A variable’s type can’t be determined at declaration time (var x;
). Only when the variable is assigned x = expr
we can infer its type. The declaration serves simply to bind the variable’s name to the current scope and to possibly shadow variables declared in outer scopes (a variable’s scope in JS is always the nearest function, if any, or otherwise the global scope).
To solve this problem we must “wait” until the first assignment to the newly declared variable occurs.
Desired polymorphism
- function polymorphism (function calls instantiate type schemes)
- row type polymorphism
Implementation options:
- In unification allow also negative rules such as: t != function, and we can use them in assignment expressions (in
f = ...
=> f must not be a function) - In call expressions, tell the lvalue subexpr that it can instantiate a type scheme.
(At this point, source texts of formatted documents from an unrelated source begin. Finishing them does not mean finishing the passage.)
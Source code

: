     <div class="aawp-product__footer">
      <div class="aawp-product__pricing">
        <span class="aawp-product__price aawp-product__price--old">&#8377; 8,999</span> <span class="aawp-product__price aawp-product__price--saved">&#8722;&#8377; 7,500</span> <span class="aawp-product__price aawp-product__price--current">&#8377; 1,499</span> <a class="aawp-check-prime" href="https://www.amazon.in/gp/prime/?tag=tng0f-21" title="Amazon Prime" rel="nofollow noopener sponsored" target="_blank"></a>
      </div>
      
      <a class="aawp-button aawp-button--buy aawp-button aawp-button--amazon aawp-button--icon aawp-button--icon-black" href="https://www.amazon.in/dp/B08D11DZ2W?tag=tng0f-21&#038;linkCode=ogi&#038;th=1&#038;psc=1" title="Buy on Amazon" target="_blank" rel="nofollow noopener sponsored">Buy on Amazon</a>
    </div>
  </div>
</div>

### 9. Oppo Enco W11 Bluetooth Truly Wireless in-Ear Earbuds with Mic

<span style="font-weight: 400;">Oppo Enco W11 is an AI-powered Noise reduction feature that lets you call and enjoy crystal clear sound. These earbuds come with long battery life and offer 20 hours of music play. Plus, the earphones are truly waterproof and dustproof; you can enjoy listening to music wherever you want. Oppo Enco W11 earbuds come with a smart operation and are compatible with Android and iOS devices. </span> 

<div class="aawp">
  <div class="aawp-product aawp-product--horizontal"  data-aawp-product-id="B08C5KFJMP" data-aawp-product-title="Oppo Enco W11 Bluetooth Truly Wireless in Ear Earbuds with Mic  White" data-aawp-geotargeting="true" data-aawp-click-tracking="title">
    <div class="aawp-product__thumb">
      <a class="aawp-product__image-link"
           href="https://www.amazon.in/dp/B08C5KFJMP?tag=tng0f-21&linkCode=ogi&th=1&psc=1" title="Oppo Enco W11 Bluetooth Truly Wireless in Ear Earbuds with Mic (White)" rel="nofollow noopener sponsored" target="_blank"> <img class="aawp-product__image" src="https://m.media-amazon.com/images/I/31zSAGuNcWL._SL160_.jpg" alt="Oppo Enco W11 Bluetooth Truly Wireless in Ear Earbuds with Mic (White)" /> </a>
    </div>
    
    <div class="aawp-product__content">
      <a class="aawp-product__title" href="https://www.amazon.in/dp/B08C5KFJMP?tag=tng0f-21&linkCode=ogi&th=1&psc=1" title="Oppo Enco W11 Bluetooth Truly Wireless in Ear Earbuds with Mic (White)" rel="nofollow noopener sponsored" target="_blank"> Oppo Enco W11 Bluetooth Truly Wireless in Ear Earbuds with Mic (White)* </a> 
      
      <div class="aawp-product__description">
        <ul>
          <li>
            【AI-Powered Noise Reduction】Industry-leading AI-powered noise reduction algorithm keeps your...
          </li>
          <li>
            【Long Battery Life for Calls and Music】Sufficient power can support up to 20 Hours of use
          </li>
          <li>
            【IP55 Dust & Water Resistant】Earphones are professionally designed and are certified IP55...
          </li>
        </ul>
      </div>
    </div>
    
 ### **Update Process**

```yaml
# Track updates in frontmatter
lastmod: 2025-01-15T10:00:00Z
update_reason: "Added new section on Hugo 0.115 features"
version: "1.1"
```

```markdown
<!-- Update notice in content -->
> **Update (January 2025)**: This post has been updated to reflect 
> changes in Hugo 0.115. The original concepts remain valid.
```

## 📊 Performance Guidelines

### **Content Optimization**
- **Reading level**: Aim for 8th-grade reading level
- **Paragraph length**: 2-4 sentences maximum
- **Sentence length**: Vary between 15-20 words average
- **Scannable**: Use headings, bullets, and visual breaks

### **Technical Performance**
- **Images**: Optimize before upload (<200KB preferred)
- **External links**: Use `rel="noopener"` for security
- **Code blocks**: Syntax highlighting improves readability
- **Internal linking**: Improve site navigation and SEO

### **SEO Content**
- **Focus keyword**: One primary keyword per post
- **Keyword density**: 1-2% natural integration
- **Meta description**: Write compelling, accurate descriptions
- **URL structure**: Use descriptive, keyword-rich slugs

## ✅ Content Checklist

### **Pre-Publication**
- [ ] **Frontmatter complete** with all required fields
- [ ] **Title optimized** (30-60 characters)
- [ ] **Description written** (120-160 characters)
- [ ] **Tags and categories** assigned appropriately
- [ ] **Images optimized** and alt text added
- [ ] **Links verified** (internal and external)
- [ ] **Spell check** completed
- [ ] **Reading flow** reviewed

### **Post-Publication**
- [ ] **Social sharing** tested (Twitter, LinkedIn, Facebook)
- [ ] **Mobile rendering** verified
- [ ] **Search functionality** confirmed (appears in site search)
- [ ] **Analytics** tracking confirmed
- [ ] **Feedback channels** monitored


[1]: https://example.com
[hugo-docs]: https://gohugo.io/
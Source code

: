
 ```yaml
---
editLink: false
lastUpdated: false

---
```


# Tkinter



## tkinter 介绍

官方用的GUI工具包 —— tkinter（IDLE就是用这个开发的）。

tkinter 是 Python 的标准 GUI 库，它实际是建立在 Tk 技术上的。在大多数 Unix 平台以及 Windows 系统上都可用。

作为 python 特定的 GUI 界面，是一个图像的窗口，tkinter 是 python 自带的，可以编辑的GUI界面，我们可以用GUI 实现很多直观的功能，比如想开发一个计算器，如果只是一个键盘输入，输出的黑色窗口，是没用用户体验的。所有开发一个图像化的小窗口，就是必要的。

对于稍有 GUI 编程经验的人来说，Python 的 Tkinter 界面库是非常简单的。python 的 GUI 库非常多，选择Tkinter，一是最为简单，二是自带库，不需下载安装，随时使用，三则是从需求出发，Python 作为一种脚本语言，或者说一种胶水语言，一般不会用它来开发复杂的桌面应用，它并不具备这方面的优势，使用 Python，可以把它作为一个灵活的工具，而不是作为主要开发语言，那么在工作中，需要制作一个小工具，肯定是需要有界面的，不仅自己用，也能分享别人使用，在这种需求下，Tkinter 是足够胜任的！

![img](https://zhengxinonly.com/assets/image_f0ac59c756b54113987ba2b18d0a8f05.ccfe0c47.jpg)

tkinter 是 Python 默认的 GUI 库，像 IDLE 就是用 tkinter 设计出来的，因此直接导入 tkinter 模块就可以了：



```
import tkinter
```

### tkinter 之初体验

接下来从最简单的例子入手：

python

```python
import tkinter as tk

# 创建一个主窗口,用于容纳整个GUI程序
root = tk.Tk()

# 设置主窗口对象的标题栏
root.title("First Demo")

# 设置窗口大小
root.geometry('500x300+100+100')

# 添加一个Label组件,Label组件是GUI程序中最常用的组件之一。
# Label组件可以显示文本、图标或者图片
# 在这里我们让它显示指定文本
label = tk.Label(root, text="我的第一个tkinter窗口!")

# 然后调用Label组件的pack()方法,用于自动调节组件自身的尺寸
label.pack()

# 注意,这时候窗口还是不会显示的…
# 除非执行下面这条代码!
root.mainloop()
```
Otherwise, var exprs do not really instantiate type schemes (they don’t allow any bound tvars)
- Switch from type schemes to “forall” as a basic type (higher order types):
example (of option 3):
makeFunc :: () -> (forall t. t -> t)
obj.a = makeFunc() // will get: obj.a :: forall t. t -> t
Examples:
var x, y, f, g, h;
x = { a: 1 }; // x has type '{ "a": number, ... }'
x = 2; // type error
y = { a: 2, b: 'bla' }; // y has type '{ "a": number, "b": string, ... }'
x = y; // OK! x is more general (a la 'subtyping' but not really)
y = x; // type error - x's type has no "b" field
// f has type *scheme*: \t -> function(t) : [t]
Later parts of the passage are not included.